I didn’t see anyone mention the e-8400, which was near legendary for its overclockability. I remember mine fondly. The Pentium 3 1133 (Coppermine) was also very good for me. First I learned to overclock, and was the first cpu I owned that was over 1Ghz out of the box. I7-4790k. Still have it installed in a secondary system. Too much past its prime to realistically sell. Despite it running on the warm side, with a lot of good experimenting with cooling and voltages and settings, it was a very stable overclocker.

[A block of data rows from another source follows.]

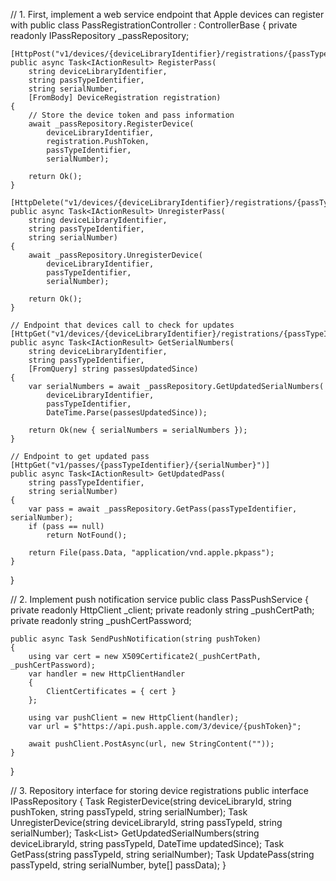 // 1. First, implement a web service endpoint that Apple devices can register with
public class PassRegistrationController : ControllerBase
{
    private readonly IPassRepository _passRepository;
    
    [HttpPost("v1/devices/{deviceLibraryIdentifier}/registrations/{passTypeIdentifier}/{serialNumber}")]
    public async Task<IActionResult> RegisterPass(
        string deviceLibraryIdentifier,
        string passTypeIdentifier,
        string serialNumber,
        [FromBody] DeviceRegistration registration)
    {
        // Store the device token and pass information
        await _passRepository.RegisterDevice(
            deviceLibraryIdentifier,
            registration.PushToken,
            passTypeIdentifier,
            serialNumber);
            
        return Ok();
    }
    
    [HttpDelete("v1/devices/{deviceLibraryIdentifier}/registrations/{passTypeIdentifier}/{serialNumber}")]
    public async Task<IActionResult> UnregisterPass(
        string deviceLibraryIdentifier,
        string passTypeIdentifier,
        string serialNumber)
    {
        await _passRepository.UnregisterDevice(
            deviceLibraryIdentifier,
            passTypeIdentifier,
            serialNumber);
            
        return Ok();
    }
    
    // Endpoint that devices call to check for updates
    [HttpGet("v1/devices/{deviceLibraryIdentifier}/registrations/{passTypeIdentifier}")]
    public async Task<IActionResult> GetSerialNumbers(
        string deviceLibraryIdentifier,
        string passTypeIdentifier,
        [FromQuery] string passesUpdatedSince)
    {
        var serialNumbers = await _passRepository.GetUpdatedSerialNumbers(
            deviceLibraryIdentifier,
            passTypeIdentifier,
            DateTime.Parse(passesUpdatedSince));
            
        return Ok(new { serialNumbers = serialNumbers });
    }
    
    // Endpoint to get updated pass
    [HttpGet("v1/passes/{passTypeIdentifier}/{serialNumber}")]
    public async Task<IActionResult> GetUpdatedPass(
        string passTypeIdentifier,
        string serialNumber)
    {
        var pass = await _passRepository.GetPass(passTypeIdentifier, serialNumber);
        if (pass == null)
            return NotFound();
            
        return File(pass.Data, "application/vnd.apple.pkpass");
    }
}

// 2. Implement push notification service
public class PassPushService
{
    private readonly HttpClient _client;
    private readonly string _pushCertPath;
    private readonly string _pushCertPassword;
    
    public async Task SendPushNotification(string pushToken)
    {
        using var cert = new X509Certificate2(_pushCertPath, _pushCertPassword);
        var handler = new HttpClientHandler
        {
            ClientCertificates = { cert }
        };
        
        using var pushClient = new HttpClient(handler);
        var url = $"https://api.push.apple.com/3/device/{pushToken}";
        
        await pushClient.PostAsync(url, new StringContent(""));
    }
}

// 3. Repository interface for storing device registrations
public interface IPassRepository
{
    Task RegisterDevice(string deviceLibraryId, string pushToken, string passTypeId, string serialNumber);
    Task UnregisterDevice(string deviceLibraryId, string passTypeId, string serialNumber);
    Task<List<string>> GetUpdatedSerialNumbers(string deviceLibraryId, string passTypeId, DateTime updatedSince);
    Task<PassData> GetPass(string passTypeId, string serialNumber);
    Task UpdatePass(string passTypeId, string serialNumber, byte[] passData);
}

That was the CPU that I chose for my first self built PC. I bought it right on release, literally. First month of 2008, I'll never forget. I was buying the rest of the parts in the month or two before it launched and got the CPU and graphics card last. I spent the early-mid and mid 2000s learning about things while dealing with OEMs that had graphics cards added to them. (Or in some cases, not and using the wonderful Intel "Extreme" Graphics, because omitting AGP slots was popular on some OEMs at the time for some reason!? To this day, my biggest PC disappointment might be seeing the spot where an AGP slot could be, but wasn't, and I was sad with a graphics card I couldn't use.)
At first I thought I'd buy it, put a mild overclock on it, and then just enjoy it for its benefits for a long time. Instead, this thing called overclocking dragged me in more than I expected and I went through a short phase where I was really into it. I "upgraded" to the E8600 that launched later that same year and overclocked it even further. I think somewhere around 4.7 GHz to 4.8 GHz was the wall I met (though it ran farm too warm at those speeds so around 4.3 GHz to 4.5 GHz was probably a more realistic daily speed). I later tried a Pentium 4 641 which was... surprisingly snappy feeling for a Pentium 4, and even suicide feeding that one voltage had me hit the same frequency wall, so I figured I was either cooling or FSB limited. I upgraded the Arctic Cooling Freezer 7 Pro (remember when that was
the go-to in the Core 2 days!?) to one of those "fancy" new heatpipe coolers that would soon become standard, but it mostly brought temperatures down and made things quieter rather than allowing me to overclock more. Which wasn't nothing, because to this day I buy better cooling solely for more quiet and noise-consistent operation and less for temperature or overclocking reasons.
I really planned to run that thing for years and years and years until it was slow before I upgraded again. I wanted to make the most of my first DIY especially. And I would have. However, plans changed.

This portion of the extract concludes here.